Arina Miyoshi 1 2Hiraku Kameda 2So Nagai 3Akinobu Nakamura 2Aika Miya 2Takahiro Takase 2Tatsuya Astumi 2Hideaki Miyoshi 4

J Diabetes Investig doi: 10.1111/jdi.13458. 


Aims/introduction: Patients with type 2 diabetes (T2DM) have a higher bone fracture risk than non-diabetic patients. Although denosumab (Dmab) is a potent bone resorption inhibitor, its efficacy in patients with T2DM has not been elucidated. In this study, we investigated the effects of switching to Dmab from bisphosphonates (BP) or a selective estrogen receptor modulator (SERM) in postmenopausal T2DM patients.
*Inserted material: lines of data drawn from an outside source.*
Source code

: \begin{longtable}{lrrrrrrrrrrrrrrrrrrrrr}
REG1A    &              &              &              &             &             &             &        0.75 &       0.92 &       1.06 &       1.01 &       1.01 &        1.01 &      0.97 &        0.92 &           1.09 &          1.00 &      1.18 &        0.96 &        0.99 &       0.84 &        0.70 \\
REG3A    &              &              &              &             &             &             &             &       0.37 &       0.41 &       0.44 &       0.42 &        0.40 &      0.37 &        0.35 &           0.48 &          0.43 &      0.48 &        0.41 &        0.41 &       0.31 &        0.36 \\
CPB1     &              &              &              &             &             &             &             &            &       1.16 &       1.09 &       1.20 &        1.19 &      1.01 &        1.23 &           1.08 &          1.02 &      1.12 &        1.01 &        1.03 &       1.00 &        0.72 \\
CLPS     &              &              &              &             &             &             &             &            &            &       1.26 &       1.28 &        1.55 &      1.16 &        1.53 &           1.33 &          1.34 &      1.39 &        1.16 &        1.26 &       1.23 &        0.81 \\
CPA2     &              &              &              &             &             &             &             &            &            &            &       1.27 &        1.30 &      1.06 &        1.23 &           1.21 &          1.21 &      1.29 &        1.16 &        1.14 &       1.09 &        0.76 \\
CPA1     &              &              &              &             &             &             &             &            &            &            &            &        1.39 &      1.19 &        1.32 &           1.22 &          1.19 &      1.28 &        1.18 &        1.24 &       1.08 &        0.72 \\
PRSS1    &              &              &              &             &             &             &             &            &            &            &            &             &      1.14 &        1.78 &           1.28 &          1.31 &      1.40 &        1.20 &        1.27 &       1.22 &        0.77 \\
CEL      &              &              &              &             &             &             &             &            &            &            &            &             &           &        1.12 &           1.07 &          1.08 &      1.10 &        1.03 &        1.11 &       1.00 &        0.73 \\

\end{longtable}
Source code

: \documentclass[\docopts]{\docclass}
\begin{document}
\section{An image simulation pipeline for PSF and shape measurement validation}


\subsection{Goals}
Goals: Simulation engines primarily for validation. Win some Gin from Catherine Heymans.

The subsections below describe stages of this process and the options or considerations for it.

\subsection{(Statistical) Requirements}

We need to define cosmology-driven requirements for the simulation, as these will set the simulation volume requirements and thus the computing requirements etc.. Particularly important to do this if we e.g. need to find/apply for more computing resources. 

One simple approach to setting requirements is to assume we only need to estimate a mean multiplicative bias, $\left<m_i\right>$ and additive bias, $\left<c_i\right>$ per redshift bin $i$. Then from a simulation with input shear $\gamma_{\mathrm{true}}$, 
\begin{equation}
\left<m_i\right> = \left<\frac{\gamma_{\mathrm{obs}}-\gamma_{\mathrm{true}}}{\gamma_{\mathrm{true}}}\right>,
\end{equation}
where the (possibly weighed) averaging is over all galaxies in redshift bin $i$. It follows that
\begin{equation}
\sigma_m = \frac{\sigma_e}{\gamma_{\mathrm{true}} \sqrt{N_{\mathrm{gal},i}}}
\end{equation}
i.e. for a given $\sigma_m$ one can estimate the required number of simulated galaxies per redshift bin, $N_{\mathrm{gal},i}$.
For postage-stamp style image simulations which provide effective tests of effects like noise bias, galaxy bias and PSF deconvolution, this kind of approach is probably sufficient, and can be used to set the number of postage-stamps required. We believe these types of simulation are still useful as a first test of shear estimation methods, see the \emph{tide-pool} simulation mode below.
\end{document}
Materials and methods: This was a three medical institutions, prospective, observational study for postmenopausal patients with T2DM whose T-score of femoral neck (FN) or lumbar spine (LS) bone mineral density (BMD) was under -1.0 SD even after > 6 months BP or SERM administration. After obtaining consent, participants were treated for the osteopenia/osteoporosis by either continuing BP (BP-BP group) / SERM (SERM-SERM group), or by switching to Dmab (BP-Dmab or SERM-Dmab groups). Changes in BMD and bone metabolism marker levels were evaluated after 6 months.

Results: Forty-eight patients were included in this study, and each group comprised 12 patients. No significant difference existed in baseline characteristics among the groups. The average age and glycated hemoglobin (HbA1c) were 71 ± 8 years and 7.2 ± 0.9%, respectively. In the SERM-Dmab group, LS BMD was significantly increased by 5.0% compared with the SERM-SERM group (p <0.04). Serum bone-specific alkaline phosphatase and tartrate-resistant acid phosphatase 5b were significantly decreased in the BP-Dmab and SERM-Dmab groups compared with the BP-BP and SERM-SERM groups, respectively.

Conclusions: Switching to Dmab from BP or SERM is beneficial to prevent osteoporosis progression in postmenopausal patients with T2DM patients.